── Supplied entries ──
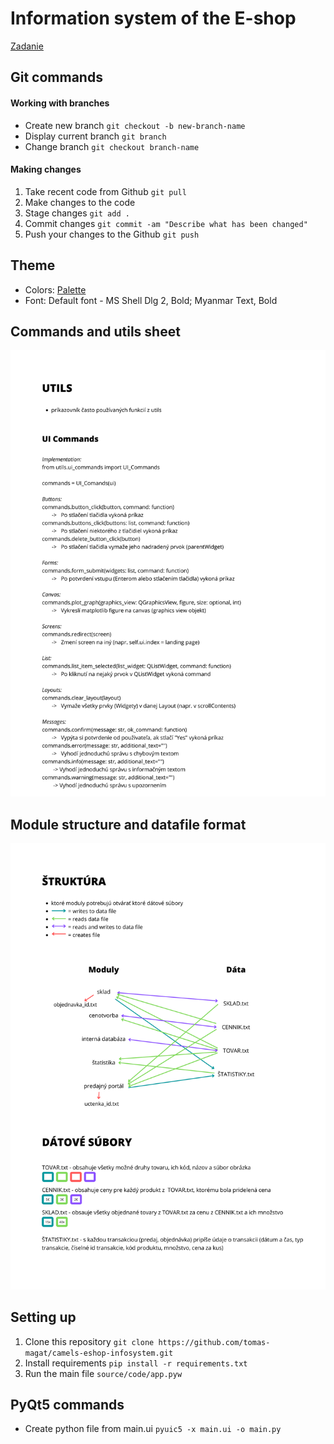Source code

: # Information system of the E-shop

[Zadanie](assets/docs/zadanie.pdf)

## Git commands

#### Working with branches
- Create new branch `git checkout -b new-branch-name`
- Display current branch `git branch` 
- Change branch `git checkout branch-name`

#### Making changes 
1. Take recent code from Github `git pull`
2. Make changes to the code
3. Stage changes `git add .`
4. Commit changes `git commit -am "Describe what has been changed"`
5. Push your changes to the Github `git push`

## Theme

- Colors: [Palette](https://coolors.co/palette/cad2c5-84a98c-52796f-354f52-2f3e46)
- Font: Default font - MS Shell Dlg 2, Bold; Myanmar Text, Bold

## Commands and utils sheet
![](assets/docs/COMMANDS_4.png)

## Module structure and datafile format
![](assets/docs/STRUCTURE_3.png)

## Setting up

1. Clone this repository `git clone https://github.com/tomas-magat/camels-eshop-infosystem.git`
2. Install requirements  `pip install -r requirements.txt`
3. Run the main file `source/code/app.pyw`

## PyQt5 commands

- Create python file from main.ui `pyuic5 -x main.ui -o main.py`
───
── Supplied entries ──
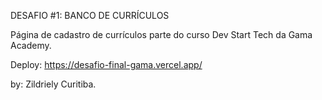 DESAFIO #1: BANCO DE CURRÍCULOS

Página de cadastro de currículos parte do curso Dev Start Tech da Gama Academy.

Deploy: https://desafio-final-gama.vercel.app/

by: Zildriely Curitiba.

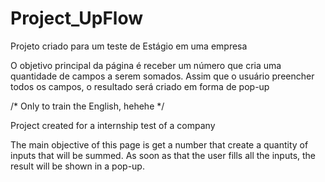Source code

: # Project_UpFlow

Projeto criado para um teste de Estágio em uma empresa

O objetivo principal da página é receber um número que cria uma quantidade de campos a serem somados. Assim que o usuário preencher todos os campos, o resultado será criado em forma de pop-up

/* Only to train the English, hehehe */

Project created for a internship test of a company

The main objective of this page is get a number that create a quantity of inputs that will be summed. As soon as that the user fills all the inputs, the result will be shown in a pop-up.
───
For the string "criado", go through the entries above and copy each line where it occurs.

Projeto criado para um teste de Estágio em uma empresa
O objetivo principal da página é receber um número que cria uma quantidade de campos a serem somados. Assim que o usuário preencher todos os campos, o resultado será criado em forma de pop-up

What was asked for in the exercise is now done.